This first of its kind program was dedicated to looking for near Earth asteroids. While Shoemaker’s first reaction, as she stated in a 2017 interview with radio station KNAU, was, “I don’t think so, I’ve never stayed awake at night in my life,” she began looking at photographs on glass plates of the night sky at the California Institute of Technology and quickly found it to require patience and attention to fine detail, something she believed motherhood had perfectly prepared her for.
In 1983, when she was in her mid 50s, she discovered her first comet. “It was a really exciting, thrilling experience, because I didn’t think I would ever find a comet,” she said. Though Shoemaker went on to find 32 comets, holding the record as the most comets discovered by a single person for a time, her most famous came in 1993. “I was scanning the film, and then I came across this fuzzy object.” Entirely unlike any comet she had seen before, the object had been captured by Jupiter and torn to pieces — and those pieces were on a collision course with the gas giant’s surface.
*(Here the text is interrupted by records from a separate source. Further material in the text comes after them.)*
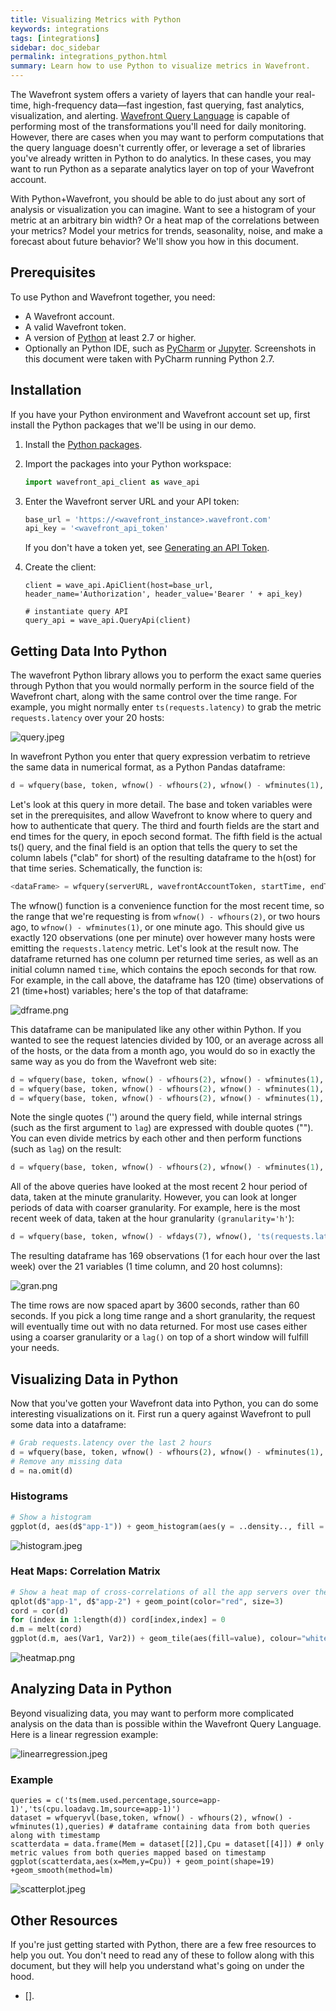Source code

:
 ```yaml
---
title: Visualizing Metrics with Python
keywords: integrations
tags: [integrations]
sidebar: doc_sidebar
permalink: integrations_python.html
summary: Learn how to use Python to visualize metrics in Wavefront.
---
```


The Wavefront system offers a variety of layers that can handle your real-time, high-frequency data&mdash;fast ingestion, fast querying, fast analytics, visualization, and alerting. [Wavefront Query Language](query_language_reference) is capable of performing most of the transformations you'll need for daily monitoring. However, there are cases when you may want to perform computations that the query language doesn't currently offer, or leverage a set of libraries you've already written in Python to do analytics. In these cases, you may want to run Python as a separate analytics layer on top of your Wavefront account.

With Python+Wavefront, you should be able to do just about any sort of analysis or visualization you can imagine. Want to see a histogram of your metric at an arbitrary bin width? Or a heat map of the correlations between your metrics? Model your metrics for trends, seasonality, noise, and make a forecast about future behavior? We'll show you how in this document.


## Prerequisites

To use Python and Wavefront together, you need:

- A Wavefront account.
- A valid Wavefront token.
- A version of [Python](https://www.python.org/download/releases/2.7/) at least 2.7 or higher.
- Optionally an Python IDE, such as [PyCharm](https://www.jetbrains.com/pycharm/) or [Jupyter](http://jupyter.org/). Screenshots in this document were taken with PyCharm running Python 2.7.

## Installation
If you have your Python environment and Wavefront account set up, first install the Python packages that we'll be using in our demo. 

 1. Install the [Python packages](https://github.com/wavefrontHQ/python-client).

 1. Import the packages into your Python workspace:

    ```python
    import wavefront_api_client as wave_api
    ```

 1. Enter the Wavefront server URL and your API token:

    ```python
    base_url = 'https://<wavefront_instance>.wavefront.com'
    api_key = '<wavefront_api_token'
    ```

    If you don't have a token yet, see [Generating an API Token](wavefront_api#generating-an-api-token).

1.  Create the client:

    ```
    client = wave_api.ApiClient(host=base_url, header_name='Authorization', header_value='Bearer ' + api_key)

    # instantiate query API
    query_api = wave_api.QueryApi(client)
    ```


## Getting Data Into Python

The wavefront Python library allows you to perform the exact same queries through Python that you would normally perform in the source field of the Wavefront chart, along with the same control over the time range. For example, you might normally enter `ts(requests.latency)` to grab the metric `requests.latency` over your 20 hosts:

![query.jpeg](images/query.jpeg)

In wavefront Python you enter that query expression verbatim to retrieve the same data in numerical format, as a Python Pandas dataframe:

```python
d = wfquery(base, token, wfnow() - wfhours(2), wfnow() - wfminutes(1), 'ts(requests.latency)', clab='h')
```

Let's look at this query in more detail. The base and token variables were set in the prerequisites, and allow Wavefront to know where to query and how to authenticate that query. The third and fourth fields are the start and end times for the query, in epoch second format. The fifth field is the actual ts() query, and the final field is an option that tells the query to set the column labels ("clab" for short) of the resulting dataframe to the h(ost) for that time series. Schematically, the function is:

```python
<dataFrame> = wfquery(serverURL, wavefrontAccountToken, startTime, endTime, query)
```
 
The wfnow() function is a convenience function for the most recent time, so the range that we're requesting is from `wfnow() - wfhours(2)`, or two hours ago, to `wfnow() - wfminutes(1)`, or one minute ago. This should give us exactly 120 observations (one per minute) over however many hosts were emitting the `requests.latency` metric.
Let's look at the result now. The dataframe returned has one column per returned time series, as well as an initial column named `time`, which contains the epoch seconds for that row. For example, in the call above, the dataframe has 120 (time) observations of 21 (time+host) variables; here's the top of that dataframe:

![dframe.png](images/dframe.png)

This dataframe can be manipulated like any other within Python.
If you wanted to see the request latencies divided by 100, or an average across all of the hosts, or the data from a month ago, you would do so in exactly the same way as you do from the Wavefront web site:

```python
d = wfquery(base, token, wfnow() - wfhours(2), wfnow() - wfminutes(1), 'ts(requests.latency) / 100', clab='h')
d = wfquery(base, token, wfnow() - wfhours(2), wfnow() - wfminutes(1), 'avg(ts(requests.latency))', clab='h')
d = wfquery(base, token, wfnow() - wfhours(2), wfnow() - wfminutes(1), 'lag("one month ago", avg(ts(requests.latency)))', clab='h')
```

Note the single quotes ('') around the query field, while internal strings (such as the first argument to `lag`) are expressed with double quotes (""). You can even divide metrics by each other and then perform functions (such as `lag`) on the result:

```python
d = wfquery(base, token, wfnow() - wfhours(2), wfnow() - wfminutes(1), 'lag("one month ago", ts(requests.failures.num) / ts(requests.total.num))', clab='h')
```

All of the above queries have looked at the most recent 2 hour period of data, taken at the minute granularity. However, you can look at longer periods of data with coarser granularity. For example, here is the most recent week of data, taken at the hour granularity `(granularity='h'`):

```python
d = wfquery(base, token, wfnow() - wfdays(7), wfnow(), 'ts(requests.latency)', clab='h', granularity='h')
```

The resulting dataframe has 169 observations (1 for each hour over the last week) over the 21 variables (1 time column, and 20 host columns):

![gran.png](images/gran.png)

The time rows are now spaced apart by 3600 seconds, rather than 60 seconds. If you pick a long time range and a short granularity, the request will eventually time out with no data returned. For most use cases either using a coarser granularity or a `lag()` on top of a short window will fulfill your needs.

## Visualizing Data in Python
Now that you've gotten your Wavefront data into Python, you can do some interesting visualizations on it. First run a query against Wavefront to pull some data into a dataframe:

```python
# Grab requests.latency over the last 2 hours
d = wfquery(base, token, wfnow() - wfhours(2), wfnow() - wfminutes(1), 'ts(requests.latency)', clab='h')
# Remove any missing data
d = na.omit(d)
```

### Histograms

```python
# Show a histogram
ggplot(d, aes(d$"app-1")) + geom_histogram(aes(y = ..density.., fill = ..count..), binwidth=5) + geom_density()
```
![histogram.jpeg](images/histogram.jpeg)

### Heat Maps: Correlation Matrix
 
```python
# Show a heat map of cross-correlations of all the app servers over the full 2h window
qplot(d$"app-1", d$"app-2") + geom_point(color="red", size=3)
cord = cor(d)
for (index in 1:length(d)) cord[index,index] = 0
d.m = melt(cord)
ggplot(d.m, aes(Var1, Var2)) + geom_tile(aes(fill=value), colour="white") + scale_fill_gradient(low="white", high="steelblue")
```

![heatmap.png](images/heatmap.png)

## Analyzing Data in Python
Beyond visualizing data, you may want to perform more complicated analysis on the data than is possible within the Wavefront Query Language. Here is a linear regression example:

![linearregression.jpeg](images/linearregression.jpeg)

### Example

```
queries = c('ts(mem.used.percentage,source=app-1)','ts(cpu.loadavg.1m,source=app-1)')
dataset = wfqueryvl(base,token, wfnow() - wfhours(2), wfnow() - wfminutes(1),queries) # dataframe containing data from both queries along with timestamp
scatterdata = data.frame(Mem = dataset[[2]],Cpu = dataset[[4]]) # only metric values from both queries mapped based on timestamp
ggplot(scatterdata,aes(x=Mem,y=Cpu)) + geom_point(shape=19) +geom_smooth(method=lm)
```

![scatterplot.jpeg](images/scatterplot.jpeg)

## Other Resources
If you're just getting started with Python, there are a few free resources to help you out. You don't need to read any of these to follow along with this document, but they will help you understand what's going on under the hood.

- [].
Named Shoemaker-Levy 9 for its discoverers — the Shoemakers and their colleague David Levy — the comet rained down on the jovian atmosphere for six days and was the first ever observed collision between such massive objects in the solar system.
Even after her husband’s death in 1997, she continued to observe. “My real love for the night skies developed while observing at Palomar Observatory in California, and that love has never diminished.”